Maracuyá (San José, Costa Rica, 2021). Photo by the author.

“Todo el enigma del trópico latinoamericano se puede reducir a la fragancia de una guayaba podrida.”

Gabriel García Márquez 1982, El Olor de la Guayaba


I sit in a meeting on snow every two weeks. My colleagues talk about snow in Montreal and how it is disruptive. They wonder how snow became waste and talk about their affective engagements with it. They comment on what happens in the parks near them. They talk about how modernity seems to have abolished winter.

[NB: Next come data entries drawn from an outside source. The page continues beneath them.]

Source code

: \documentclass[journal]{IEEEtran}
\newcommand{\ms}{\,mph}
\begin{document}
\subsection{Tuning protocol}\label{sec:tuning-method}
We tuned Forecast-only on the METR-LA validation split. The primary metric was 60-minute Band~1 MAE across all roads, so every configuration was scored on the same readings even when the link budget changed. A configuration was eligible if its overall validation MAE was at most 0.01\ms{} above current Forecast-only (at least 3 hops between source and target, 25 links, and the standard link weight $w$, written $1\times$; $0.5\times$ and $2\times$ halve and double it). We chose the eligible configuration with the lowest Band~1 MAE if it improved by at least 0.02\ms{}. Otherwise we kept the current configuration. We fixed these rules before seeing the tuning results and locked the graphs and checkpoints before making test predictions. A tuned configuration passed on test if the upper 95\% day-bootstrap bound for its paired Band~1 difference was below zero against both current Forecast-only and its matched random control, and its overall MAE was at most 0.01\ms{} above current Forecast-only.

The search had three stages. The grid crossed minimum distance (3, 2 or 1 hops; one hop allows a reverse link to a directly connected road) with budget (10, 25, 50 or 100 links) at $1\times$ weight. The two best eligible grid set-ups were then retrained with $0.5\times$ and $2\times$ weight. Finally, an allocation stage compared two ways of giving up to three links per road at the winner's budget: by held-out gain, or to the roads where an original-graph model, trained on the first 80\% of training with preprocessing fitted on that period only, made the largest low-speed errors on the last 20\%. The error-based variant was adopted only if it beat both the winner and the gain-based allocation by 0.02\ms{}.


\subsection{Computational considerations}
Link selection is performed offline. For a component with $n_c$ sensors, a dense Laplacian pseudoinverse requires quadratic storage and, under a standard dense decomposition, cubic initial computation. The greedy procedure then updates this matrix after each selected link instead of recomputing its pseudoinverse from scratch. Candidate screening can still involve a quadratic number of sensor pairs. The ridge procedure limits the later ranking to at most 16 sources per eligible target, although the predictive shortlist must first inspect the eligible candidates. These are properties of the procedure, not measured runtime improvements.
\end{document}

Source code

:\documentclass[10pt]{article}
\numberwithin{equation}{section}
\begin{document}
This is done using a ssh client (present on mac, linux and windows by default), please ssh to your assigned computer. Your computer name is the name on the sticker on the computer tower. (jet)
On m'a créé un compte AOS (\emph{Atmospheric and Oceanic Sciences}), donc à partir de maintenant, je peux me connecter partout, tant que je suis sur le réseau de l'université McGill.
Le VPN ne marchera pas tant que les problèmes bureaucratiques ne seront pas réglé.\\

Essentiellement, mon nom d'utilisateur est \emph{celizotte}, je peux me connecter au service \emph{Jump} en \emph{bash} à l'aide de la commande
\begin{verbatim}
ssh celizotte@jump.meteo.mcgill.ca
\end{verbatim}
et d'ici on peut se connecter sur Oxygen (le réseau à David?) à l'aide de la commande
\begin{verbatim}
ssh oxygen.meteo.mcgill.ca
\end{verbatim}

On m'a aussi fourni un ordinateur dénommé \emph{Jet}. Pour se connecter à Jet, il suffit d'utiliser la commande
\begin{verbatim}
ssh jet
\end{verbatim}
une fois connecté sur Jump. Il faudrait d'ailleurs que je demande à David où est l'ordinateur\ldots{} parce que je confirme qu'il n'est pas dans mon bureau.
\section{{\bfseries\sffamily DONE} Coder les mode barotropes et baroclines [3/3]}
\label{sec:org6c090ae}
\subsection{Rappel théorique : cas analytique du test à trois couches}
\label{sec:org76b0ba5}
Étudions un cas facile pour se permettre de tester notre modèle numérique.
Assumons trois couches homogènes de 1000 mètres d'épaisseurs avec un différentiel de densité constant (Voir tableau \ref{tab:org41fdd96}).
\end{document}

I feel unsettled, to say the least.

But what unsettles me if this is the type of work I have always longed to do? Is it the fact of living in Costa Rica while all I do happens in Montreal? Or is it that I don't feel I deserve to work with snow because of my tropical upbringing? All I know is that I feel a terrible sense of grief, fear of missing out, a whole and complete out-of-placeness.  

Is it possible to grieve something you don't really know?

I don't want to be here! I want to be in Montreal! Even if it is -20 and all my interactions would happen through Zoom anyway. I want to go out on long winter walks and see how people interact with snow. I am dying to use my macro lens to take close-up photos of snowflakes. I wish I could record the sound of snow falling and people playing with it. I would love to carve a Totoro snowman for my nephew Martin. I imagine him saying "Toto, Toto" on the other end of a choppy video call.

I long for something that feels real, even if it is the most frigid cold.

Snow would give some purpose to my daily walks. Snow would take me away from Barrio Escalante and its cafés that may as well be in Shoreditch or Williamsburg, or the people who come to the park near my house with their French bulldogs acting as if they were in Venice Beach. 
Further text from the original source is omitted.